[Exercise objective]
In the listing below, find each line with the string "Learning" and report it.

[Data supplied]
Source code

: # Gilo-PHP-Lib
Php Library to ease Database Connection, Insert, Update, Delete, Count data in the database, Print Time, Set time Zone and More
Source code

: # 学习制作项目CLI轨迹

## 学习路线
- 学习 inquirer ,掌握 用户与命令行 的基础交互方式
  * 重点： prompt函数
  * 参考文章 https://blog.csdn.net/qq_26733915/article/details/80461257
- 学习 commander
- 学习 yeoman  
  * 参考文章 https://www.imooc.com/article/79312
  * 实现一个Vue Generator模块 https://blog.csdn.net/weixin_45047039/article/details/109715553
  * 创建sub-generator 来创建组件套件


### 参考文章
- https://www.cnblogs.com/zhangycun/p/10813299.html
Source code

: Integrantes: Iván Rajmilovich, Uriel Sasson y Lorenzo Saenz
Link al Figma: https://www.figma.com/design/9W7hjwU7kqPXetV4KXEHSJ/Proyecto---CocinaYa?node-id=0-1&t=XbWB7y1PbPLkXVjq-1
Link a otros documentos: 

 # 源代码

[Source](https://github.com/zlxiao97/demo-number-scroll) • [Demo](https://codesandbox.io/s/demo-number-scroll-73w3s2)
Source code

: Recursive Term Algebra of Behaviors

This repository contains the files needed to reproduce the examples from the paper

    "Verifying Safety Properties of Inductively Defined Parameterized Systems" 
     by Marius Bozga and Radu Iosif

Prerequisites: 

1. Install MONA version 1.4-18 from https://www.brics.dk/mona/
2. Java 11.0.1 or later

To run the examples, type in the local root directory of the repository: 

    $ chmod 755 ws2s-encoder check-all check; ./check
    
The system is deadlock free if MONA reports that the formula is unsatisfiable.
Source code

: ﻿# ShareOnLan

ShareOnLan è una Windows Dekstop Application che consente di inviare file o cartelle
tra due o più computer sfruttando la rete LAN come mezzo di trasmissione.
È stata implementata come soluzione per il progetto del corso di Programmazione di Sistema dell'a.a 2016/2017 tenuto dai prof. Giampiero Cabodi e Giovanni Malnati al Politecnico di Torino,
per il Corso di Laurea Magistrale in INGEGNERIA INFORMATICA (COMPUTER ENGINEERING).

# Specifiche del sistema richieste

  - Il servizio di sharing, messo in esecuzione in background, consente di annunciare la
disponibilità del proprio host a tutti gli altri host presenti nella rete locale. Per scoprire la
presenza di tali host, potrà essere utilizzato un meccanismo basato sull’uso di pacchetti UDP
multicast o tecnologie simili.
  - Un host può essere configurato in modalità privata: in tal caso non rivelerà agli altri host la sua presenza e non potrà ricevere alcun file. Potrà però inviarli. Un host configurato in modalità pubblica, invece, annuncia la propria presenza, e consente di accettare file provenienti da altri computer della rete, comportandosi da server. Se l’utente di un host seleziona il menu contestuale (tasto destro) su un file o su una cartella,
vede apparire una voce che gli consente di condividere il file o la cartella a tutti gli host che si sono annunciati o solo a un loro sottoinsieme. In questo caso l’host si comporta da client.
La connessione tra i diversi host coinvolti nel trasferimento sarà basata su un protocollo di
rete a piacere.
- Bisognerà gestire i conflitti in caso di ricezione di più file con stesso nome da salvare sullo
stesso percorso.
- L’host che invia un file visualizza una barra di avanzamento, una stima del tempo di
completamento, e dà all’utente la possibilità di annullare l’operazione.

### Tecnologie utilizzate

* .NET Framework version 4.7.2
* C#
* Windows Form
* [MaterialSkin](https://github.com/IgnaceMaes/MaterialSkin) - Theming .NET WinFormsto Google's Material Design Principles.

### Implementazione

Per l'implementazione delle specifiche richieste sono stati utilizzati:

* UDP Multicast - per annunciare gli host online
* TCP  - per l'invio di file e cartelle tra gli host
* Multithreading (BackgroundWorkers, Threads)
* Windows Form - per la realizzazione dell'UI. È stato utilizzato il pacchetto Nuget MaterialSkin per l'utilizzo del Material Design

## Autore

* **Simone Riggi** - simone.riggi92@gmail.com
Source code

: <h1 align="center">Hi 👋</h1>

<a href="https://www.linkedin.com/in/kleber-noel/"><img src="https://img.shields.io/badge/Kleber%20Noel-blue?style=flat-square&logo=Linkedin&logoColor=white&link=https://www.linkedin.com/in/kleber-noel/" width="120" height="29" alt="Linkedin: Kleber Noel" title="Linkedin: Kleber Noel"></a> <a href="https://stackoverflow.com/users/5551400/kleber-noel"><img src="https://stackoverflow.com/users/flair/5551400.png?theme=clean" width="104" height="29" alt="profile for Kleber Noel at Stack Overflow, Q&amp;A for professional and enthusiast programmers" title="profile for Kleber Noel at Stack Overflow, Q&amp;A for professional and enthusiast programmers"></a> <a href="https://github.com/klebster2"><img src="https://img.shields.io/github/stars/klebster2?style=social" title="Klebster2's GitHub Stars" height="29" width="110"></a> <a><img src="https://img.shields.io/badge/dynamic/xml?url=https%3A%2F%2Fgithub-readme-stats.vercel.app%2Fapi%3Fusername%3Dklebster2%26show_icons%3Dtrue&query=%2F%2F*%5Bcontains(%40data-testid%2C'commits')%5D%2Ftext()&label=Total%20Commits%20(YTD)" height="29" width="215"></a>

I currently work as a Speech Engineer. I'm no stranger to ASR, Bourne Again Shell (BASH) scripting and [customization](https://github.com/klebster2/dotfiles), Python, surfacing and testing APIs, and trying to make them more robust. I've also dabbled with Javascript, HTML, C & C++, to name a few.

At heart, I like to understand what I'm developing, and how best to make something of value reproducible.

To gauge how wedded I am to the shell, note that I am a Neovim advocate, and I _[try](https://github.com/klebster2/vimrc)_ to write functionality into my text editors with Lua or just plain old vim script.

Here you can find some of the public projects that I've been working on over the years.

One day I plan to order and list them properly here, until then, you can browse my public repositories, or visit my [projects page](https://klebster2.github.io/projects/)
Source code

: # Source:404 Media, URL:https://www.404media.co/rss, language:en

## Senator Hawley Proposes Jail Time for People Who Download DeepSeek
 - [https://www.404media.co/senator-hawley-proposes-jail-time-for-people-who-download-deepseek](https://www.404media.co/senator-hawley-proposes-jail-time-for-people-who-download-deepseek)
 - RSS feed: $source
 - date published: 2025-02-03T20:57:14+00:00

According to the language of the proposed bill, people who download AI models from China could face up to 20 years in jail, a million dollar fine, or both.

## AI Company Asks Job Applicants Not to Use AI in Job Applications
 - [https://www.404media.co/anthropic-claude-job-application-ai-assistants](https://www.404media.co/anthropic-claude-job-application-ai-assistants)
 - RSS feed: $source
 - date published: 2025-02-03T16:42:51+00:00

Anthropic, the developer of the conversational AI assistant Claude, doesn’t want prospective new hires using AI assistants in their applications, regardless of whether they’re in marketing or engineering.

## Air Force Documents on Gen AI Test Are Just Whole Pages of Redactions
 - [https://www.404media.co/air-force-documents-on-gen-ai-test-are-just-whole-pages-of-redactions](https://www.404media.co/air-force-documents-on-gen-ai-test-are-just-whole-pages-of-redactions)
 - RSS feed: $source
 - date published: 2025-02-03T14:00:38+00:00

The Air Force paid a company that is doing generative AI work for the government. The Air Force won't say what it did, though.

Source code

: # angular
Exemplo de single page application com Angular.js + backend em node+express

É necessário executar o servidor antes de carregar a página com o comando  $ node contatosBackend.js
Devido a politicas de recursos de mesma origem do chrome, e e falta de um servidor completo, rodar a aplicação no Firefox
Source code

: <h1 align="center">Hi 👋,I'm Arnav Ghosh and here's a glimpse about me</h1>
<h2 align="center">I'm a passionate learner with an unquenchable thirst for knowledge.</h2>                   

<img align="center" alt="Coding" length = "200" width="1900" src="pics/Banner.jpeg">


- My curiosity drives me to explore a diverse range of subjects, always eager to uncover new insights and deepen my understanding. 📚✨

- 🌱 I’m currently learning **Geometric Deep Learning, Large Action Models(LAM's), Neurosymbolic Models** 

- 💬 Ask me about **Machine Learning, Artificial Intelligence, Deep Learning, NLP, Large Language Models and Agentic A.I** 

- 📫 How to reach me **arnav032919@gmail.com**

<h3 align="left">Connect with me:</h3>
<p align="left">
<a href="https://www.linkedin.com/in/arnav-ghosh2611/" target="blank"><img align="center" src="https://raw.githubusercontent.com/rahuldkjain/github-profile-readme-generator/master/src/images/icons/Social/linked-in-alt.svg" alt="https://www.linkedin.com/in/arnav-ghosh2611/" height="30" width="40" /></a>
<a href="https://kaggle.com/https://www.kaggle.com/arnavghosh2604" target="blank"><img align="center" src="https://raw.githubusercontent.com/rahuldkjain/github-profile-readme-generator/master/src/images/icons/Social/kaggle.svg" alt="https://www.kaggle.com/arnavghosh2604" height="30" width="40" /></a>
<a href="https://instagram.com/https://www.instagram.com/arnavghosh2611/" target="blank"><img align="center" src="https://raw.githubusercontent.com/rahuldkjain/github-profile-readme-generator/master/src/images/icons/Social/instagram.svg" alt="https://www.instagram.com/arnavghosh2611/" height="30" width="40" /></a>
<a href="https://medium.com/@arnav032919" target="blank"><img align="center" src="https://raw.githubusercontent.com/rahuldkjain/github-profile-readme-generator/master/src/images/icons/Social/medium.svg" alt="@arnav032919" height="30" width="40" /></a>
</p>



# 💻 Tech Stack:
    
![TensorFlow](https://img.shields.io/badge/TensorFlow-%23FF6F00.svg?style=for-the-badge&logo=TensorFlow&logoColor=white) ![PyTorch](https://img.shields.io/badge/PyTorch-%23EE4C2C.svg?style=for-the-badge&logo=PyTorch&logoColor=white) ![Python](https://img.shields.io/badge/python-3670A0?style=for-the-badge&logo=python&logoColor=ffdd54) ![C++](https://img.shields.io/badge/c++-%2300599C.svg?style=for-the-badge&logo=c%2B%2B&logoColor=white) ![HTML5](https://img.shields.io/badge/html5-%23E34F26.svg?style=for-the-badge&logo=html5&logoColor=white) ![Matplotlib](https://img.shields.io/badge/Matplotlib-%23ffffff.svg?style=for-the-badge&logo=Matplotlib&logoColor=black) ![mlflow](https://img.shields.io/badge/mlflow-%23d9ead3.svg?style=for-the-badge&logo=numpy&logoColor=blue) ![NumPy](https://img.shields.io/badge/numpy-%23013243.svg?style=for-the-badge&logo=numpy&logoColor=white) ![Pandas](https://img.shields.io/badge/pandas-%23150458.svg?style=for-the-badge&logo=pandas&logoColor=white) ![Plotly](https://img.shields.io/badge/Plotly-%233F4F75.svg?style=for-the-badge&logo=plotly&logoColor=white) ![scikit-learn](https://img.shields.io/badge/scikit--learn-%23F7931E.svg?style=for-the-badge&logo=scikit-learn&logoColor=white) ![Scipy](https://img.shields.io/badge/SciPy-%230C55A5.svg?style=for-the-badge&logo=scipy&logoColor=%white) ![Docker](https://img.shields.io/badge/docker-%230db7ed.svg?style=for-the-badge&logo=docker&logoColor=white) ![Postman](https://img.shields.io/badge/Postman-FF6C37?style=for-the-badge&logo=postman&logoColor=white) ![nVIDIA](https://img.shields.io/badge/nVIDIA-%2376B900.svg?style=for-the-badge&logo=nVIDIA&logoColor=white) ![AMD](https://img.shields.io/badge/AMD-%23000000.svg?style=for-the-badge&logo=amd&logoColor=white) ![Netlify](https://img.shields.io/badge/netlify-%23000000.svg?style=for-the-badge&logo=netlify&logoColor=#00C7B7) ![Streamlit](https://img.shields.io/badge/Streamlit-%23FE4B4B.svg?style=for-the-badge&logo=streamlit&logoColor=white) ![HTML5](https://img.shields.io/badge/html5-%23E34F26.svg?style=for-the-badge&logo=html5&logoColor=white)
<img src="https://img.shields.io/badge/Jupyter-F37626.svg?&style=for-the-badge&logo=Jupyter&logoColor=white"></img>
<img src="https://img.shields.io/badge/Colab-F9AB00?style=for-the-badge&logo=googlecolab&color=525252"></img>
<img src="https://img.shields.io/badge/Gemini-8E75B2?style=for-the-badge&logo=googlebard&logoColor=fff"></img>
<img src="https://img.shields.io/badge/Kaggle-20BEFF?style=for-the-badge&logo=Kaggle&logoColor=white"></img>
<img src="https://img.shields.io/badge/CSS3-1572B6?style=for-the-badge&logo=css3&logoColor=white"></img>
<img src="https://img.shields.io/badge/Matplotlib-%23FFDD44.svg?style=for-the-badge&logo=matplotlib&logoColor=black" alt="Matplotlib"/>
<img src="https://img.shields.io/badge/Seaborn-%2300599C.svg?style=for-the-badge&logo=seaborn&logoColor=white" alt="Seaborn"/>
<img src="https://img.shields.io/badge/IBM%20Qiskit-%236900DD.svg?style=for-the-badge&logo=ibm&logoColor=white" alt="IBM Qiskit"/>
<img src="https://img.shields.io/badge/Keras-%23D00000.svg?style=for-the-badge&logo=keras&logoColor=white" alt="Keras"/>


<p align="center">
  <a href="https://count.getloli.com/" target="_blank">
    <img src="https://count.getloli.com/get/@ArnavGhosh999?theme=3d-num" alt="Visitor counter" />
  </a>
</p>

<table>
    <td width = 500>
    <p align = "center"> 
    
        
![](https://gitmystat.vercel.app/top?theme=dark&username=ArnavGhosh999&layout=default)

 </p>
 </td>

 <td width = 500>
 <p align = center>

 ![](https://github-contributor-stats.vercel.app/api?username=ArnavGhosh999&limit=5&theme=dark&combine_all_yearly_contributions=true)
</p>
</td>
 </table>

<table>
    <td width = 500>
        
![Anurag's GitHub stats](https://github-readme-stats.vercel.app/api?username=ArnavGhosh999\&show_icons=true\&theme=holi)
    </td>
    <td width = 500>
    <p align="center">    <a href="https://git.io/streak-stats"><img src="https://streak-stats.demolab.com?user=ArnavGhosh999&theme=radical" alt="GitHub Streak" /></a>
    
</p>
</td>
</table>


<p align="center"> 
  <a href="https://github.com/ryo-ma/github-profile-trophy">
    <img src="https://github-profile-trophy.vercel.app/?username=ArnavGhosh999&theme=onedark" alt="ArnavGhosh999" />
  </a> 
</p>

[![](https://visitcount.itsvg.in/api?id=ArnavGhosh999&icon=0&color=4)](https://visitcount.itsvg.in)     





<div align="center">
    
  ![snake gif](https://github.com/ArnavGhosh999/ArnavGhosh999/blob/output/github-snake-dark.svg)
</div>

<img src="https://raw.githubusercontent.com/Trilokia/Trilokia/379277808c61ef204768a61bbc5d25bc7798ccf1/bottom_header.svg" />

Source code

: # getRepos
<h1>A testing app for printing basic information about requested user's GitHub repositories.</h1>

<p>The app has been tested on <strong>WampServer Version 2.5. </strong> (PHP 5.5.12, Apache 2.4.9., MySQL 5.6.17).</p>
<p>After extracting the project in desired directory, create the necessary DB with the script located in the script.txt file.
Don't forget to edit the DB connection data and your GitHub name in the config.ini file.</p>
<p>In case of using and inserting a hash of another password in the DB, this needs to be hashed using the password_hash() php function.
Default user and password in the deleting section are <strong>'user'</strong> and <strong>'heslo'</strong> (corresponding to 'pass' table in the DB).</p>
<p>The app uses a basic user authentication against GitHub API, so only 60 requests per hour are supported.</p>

[Answer to this task]
- 🌱 I’m currently learning **Geometric Deep Learning, Large Action Models(LAM's), Neurosymbolic Models** 
- 💬 Ask me about **Machine Learning, Artificial Intelligence, Deep Learning, NLP, Large Language Models and Agentic A.I** 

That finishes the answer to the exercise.